== Segment start ==
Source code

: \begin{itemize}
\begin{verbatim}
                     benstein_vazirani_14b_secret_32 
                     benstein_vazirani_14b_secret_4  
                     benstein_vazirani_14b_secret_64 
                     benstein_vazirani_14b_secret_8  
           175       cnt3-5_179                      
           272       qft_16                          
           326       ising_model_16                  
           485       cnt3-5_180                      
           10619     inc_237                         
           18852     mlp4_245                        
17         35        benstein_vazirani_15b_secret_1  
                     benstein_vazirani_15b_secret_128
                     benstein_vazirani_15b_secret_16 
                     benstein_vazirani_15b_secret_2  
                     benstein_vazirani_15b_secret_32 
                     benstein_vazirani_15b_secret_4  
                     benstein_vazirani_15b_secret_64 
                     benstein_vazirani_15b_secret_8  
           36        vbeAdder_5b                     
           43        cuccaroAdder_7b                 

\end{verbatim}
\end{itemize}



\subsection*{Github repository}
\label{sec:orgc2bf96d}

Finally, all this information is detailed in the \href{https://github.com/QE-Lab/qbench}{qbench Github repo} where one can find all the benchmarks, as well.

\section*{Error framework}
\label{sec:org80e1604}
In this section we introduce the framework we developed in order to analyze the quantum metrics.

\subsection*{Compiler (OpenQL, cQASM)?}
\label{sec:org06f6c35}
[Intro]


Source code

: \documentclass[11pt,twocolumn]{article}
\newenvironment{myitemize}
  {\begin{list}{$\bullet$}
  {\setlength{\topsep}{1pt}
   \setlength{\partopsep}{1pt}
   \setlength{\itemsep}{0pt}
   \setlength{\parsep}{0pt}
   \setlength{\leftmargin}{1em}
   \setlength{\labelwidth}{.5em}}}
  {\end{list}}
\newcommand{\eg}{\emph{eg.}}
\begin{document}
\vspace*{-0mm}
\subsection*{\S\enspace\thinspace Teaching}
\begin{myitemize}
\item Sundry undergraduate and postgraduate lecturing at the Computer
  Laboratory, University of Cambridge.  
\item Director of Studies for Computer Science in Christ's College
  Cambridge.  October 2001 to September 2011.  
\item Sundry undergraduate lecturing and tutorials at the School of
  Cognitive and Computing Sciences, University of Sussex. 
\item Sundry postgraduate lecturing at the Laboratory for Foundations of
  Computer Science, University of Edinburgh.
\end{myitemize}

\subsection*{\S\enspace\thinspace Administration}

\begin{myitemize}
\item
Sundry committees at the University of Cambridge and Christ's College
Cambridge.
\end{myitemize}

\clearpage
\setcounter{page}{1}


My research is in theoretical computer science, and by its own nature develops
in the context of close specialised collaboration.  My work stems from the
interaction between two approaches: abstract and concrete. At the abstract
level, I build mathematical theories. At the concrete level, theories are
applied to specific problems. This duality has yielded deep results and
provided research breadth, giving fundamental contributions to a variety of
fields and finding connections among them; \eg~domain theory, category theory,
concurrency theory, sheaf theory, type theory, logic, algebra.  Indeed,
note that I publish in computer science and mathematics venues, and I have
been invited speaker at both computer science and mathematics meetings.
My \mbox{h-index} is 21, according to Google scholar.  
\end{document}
== Segment end ==
**Exercise instructions:** For each entry above, write out an exact copy.

**Output:**
Source code

: \begin{itemize}
\begin{verbatim}
                     benstein_vazirani_14b_secret_32 
                     benstein_vazirani_14b_secret_4  
                     benstein_vazirani_14b_secret_64 
                     benstein_vazirani_14b_secret_8  
           175       cnt3-5_179                      
           272       qft_16                          
           326       ising_model_16                  
           485       cnt3-5_180                      
           10619     inc_237                         
           18852     mlp4_245                        
17         35        benstein_vazirani_15b_secret_1  
                     benstein_vazirani_15b_secret_128
                     benstein_vazirani_15b_secret_16 
                     benstein_vazirani_15b_secret_2  
                     benstein_vazirani_15b_secret_32 
                     benstein_vazirani_15b_secret_4  
                     benstein_vazirani_15b_secret_64 
                     benstein_vazirani_15b_secret_8  
           36        vbeAdder_5b                     
           43        cuccaroAdder_7b                 

\end{verbatim}
\end{itemize}



\subsection*{Github repository}
\label{sec:orgc2bf96d}

Finally, all this information is detailed in the \href{https://github.com/QE-Lab/qbench}{qbench Github repo} where one can find all the benchmarks, as well.

\section*{Error framework}
\label{sec:org80e1604}
In this section we introduce the framework we developed in order to analyze the quantum metrics.

\subsection*{Compiler (OpenQL, cQASM)?}
\label{sec:org06f6c35}
[Intro]


Source code

: \documentclass[11pt,twocolumn]{article}
\newenvironment{myitemize}
  {\begin{list}{$\bullet$}
  {\setlength{\topsep}{1pt}
   \setlength{\partopsep}{1pt}
   \setlength{\itemsep}{0pt}
   \setlength{\parsep}{0pt}
   \setlength{\leftmargin}{1em}
   \setlength{\labelwidth}{.5em}}}
  {\end{list}}
\newcommand{\eg}{\emph{eg.}}
\begin{document}
\vspace*{-0mm}
\subsection*{\S\enspace\thinspace Teaching}
\begin{myitemize}
\item Sundry undergraduate and postgraduate lecturing at the Computer
  Laboratory, University of Cambridge.  
\item Director of Studies for Computer Science in Christ's College
  Cambridge.  October 2001 to September 2011.  
\item Sundry undergraduate lecturing and tutorials at the School of
  Cognitive and Computing Sciences, University of Sussex. 
\item Sundry postgraduate lecturing at the Laboratory for Foundations of
  Computer Science, University of Edinburgh.
\end{myitemize}

\subsection*{\S\enspace\thinspace Administration}

\begin{myitemize}
\item
Sundry committees at the University of Cambridge and Christ's College
Cambridge.
\end{myitemize}

\clearpage
\setcounter{page}{1}


My research is in theoretical computer science, and by its own nature develops
in the context of close specialised collaboration.  My work stems from the
interaction between two approaches: abstract and concrete. At the abstract
level, I build mathematical theories. At the concrete level, theories are
applied to specific problems. This duality has yielded deep results and
provided research breadth, giving fundamental contributions to a variety of
fields and finding connections among them; \eg~domain theory, category theory,
concurrency theory, sheaf theory, type theory, logic, algebra.  Indeed,
note that I publish in computer science and mathematics venues, and I have
been invited speaker at both computer science and mathematics meetings.
My \mbox{h-index} is 21, according to Google scholar.  
\end{document}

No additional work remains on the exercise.